Validation: External Data

Purpose: Ensure runtime type safety by validating all data from external sources. TypeScript types are compile-time only and erased at runtime.

When to use: Any time you receive data from outside your TypeScript code - API responses, JSON files, user input, database queries, environment variables, file uploads, or any external system.

Critical Understanding

TypeScript Types Are Compile-Time Only

This code has NO runtime safety:

interface User {
  id: string;
  email: string;
  age: number;
}

async function fetchUser(id: string): Promise<User> {
  const response = await fetch(`/api/users/${id}`);
  return response.json();
}

Why it's unsafe:

• response.json() returns any (or unknown with strict settings)
• Type assertion as User doesn't validate data
• If API returns { id: 123, email: null, age: "twenty" }, TypeScript accepts it
• Runtime errors occur when code assumes correct types

TypeScript types are documentation, not validation.

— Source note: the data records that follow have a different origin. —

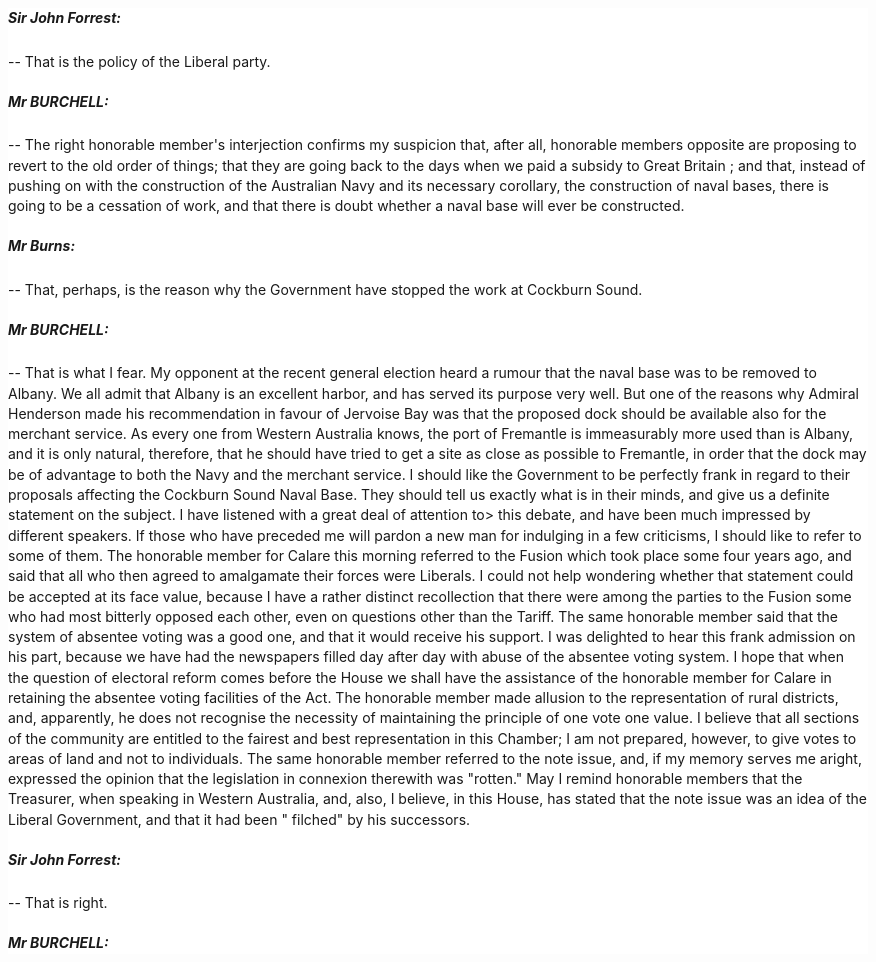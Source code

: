 ##### Sir John Forrest:

--  That is the policy of the Liberal party. 

##### Mr BURCHELL:

-- The right honorable member's interjection confirms my suspicion that, after all, honorable members opposite are proposing to revert to the old order of things; that they are going back to the days when we paid a subsidy to Great Britain ; and that, instead of pushing on with the construction of the Australian Navy and its necessary corollary, the construction of naval bases, there is going to be a cessation of work, and that there is doubt whether a naval base will ever be constructed. 

##### Mr Burns:

--  That, perhaps, is the reason why the Government have stopped the work at Cockburn Sound. 

##### Mr BURCHELL:

-- That is what I fear. My opponent at the recent general election heard a rumour that the naval base was to be removed to Albany. We all admit that Albany is an excellent harbor, and has served its purpose very well. But one of the reasons why Admiral Henderson made his recommendation in favour of Jervoise Bay was that the proposed dock should be available also for the merchant service. As every one from Western Australia knows, the port of Fremantle is immeasurably more used than is Albany, and it is only natural, therefore, that he should have tried to get a site as close as possible to Fremantle, in order that the dock may be of advantage to both the Navy and the merchant service. I should like the Government to be perfectly frank in regard to their proposals affecting the Cockburn Sound Naval Base. They should tell us exactly what is in their minds, and give us a definite statement on the subject. I have listened with a great deal of attention to&gt; this debate, and have been much impressed by different speakers. If those who have preceded me will pardon a new man for indulging in a few criticisms, I should like to refer to some of them. The  honorable member for Calare this morning referred to the Fusion which took place some four years ago, and said that all who then agreed to amalgamate their forces were Liberals. I could not help wondering whether that statement could be accepted at its face value, because I have a rather distinct recollection that there were among the parties to the Fusion some who had most bitterly opposed each other, even on questions other than the Tariff. The same honorable member said that the system of absentee voting was a good one, and that it would receive his support. I was delighted to hear this frank admission on his part, because we have had the newspapers filled day after day with abuse of the absentee voting system. I hope that when the question of electoral reform comes before the House we shall have the assistance of the honorable member for Calare in retaining the absentee voting facilities of the Act. The honorable member made allusion to the representation of rural districts, and, apparently, he does not recognise the necessity of maintaining the principle of one vote one value. I believe that all sections of the community are entitled to the fairest and best representation in this Chamber; I am not prepared, however, to give votes to areas of land and not to individuals. The same honorable member referred to the note issue, and, if my memory serves me aright, expressed the opinion that the legislation in connexion therewith was "rotten." May I remind honorable members that the Treasurer, when speaking in Western Australia, and, also, I believe, in this House, has stated that the note issue was an idea of the Liberal Government, and that it had been " filched" by his successors. 

##### Sir John Forrest:

-- That is right. 

##### Mr BURCHELL:
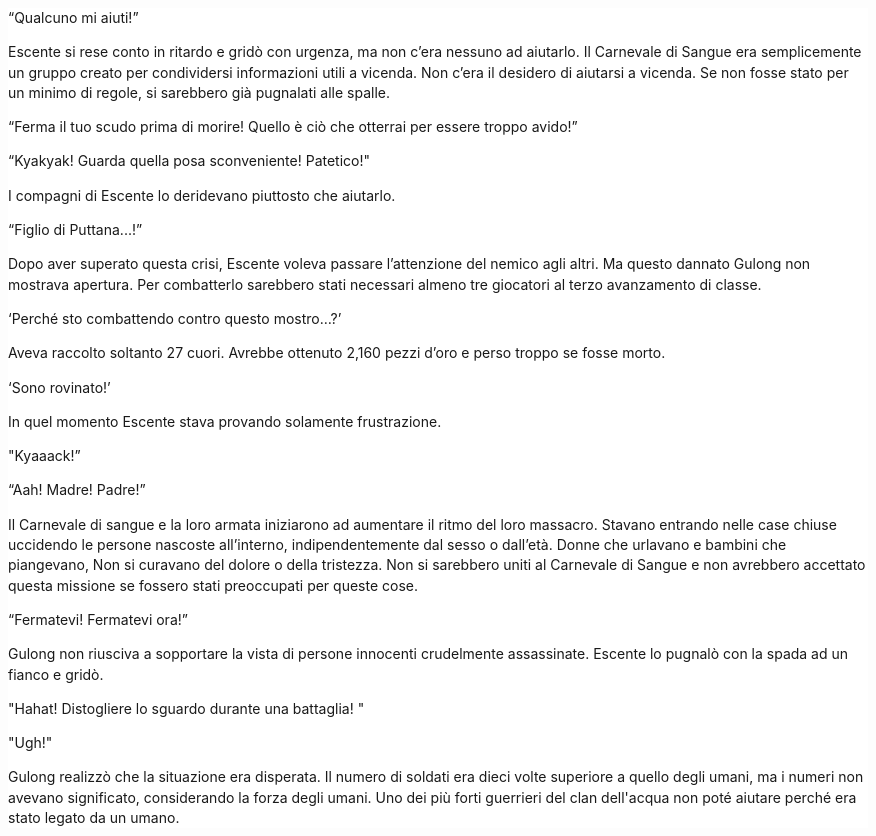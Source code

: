 
“Qualcuno mi aiuti!”


Escente si rese conto in ritardo e gridò con urgenza, ma non c’era nessuno ad aiutarlo. Il Carnevale di Sangue era semplicemente un gruppo creato per condividersi informazioni utili a vicenda. Non c’era il desidero di aiutarsi a vicenda. Se non fosse stato per un minimo di regole, si sarebbero già pugnalati alle spalle.


“Ferma il tuo scudo prima di morire! Quello è ciò che otterrai per essere troppo avido!”


“Kyakyak! Guarda quella posa sconveniente! Patetico!"


I compagni di Escente lo deridevano piuttosto che aiutarlo. 


“Figlio di Puttana...!”


Dopo aver superato questa crisi, Escente voleva passare l’attenzione del nemico agli altri. Ma questo dannato Gulong non mostrava apertura. Per combatterlo sarebbero stati necessari almeno tre giocatori al terzo avanzamento di classe.


‘Perché sto combattendo contro questo mostro…?’


Aveva raccolto soltanto 27 cuori. Avrebbe ottenuto 2,160 pezzi d’oro e perso troppo se fosse morto.


‘Sono rovinato!’


In quel momento Escente stava provando solamente frustrazione.


"Kyaaack!”


“Aah! Madre! Padre!”


Il Carnevale di sangue e la loro armata iniziarono ad aumentare il ritmo del loro massacro. Stavano entrando nelle case chiuse uccidendo le persone nascoste all’interno, indipendentemente dal sesso o dall’età. Donne che urlavano e bambini che piangevano, Non si curavano del dolore o della tristezza. Non si sarebbero uniti al Carnevale di Sangue e non avrebbero accettato questa missione se fossero stati preoccupati per queste cose.


“Fermatevi! Fermatevi ora!”


Gulong non riusciva a sopportare la vista di persone innocenti crudelmente assassinate. Escente lo pugnalò con la spada ad un fianco e gridò.


"Hahat! Distogliere lo sguardo durante una battaglia! "


"Ugh!"


Gulong realizzò che la situazione era disperata. Il numero di soldati era dieci volte superiore a quello degli umani, ma i numeri non avevano significato, considerando la forza degli umani. Uno dei più forti guerrieri del clan dell'acqua non poté aiutare perché era stato legato da un umano.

Runtime Validation is Mandatory

Safe code validates at system boundaries:

import { z } from 'zod';

const UserSchema = z.object({
  id: z.string(),
  email: z.string().email(),
  age: z.number().int().positive(),
});

type User = z.infer<typeof UserSchema>;

async function fetchUser(id: string): Promise<User> {
  const response = await fetch(`/api/users/${id}`);
  const data = await response.json();

  return UserSchema.parse(data);
}

Now:

• Data is validated at runtime
• Throws error if data doesn't match schema
• Type safety is guaranteed, not assumed
• TypeScript types match runtime reality

System Boundaries

External data enters at these boundaries:

1. HTTP APIs - fetch requests, axios, etc.
2. WebSocket messages - real-time data streams
3. File system - reading JSON, CSV, or other files
4. Database queries - SQL, MongoDB, etc.
5. Environment variables - process.env
6. User input - forms, URL params, file uploads
7. Third-party libraries - plugins, SDKs
8. Message queues - RabbitMQ, Kafka, etc.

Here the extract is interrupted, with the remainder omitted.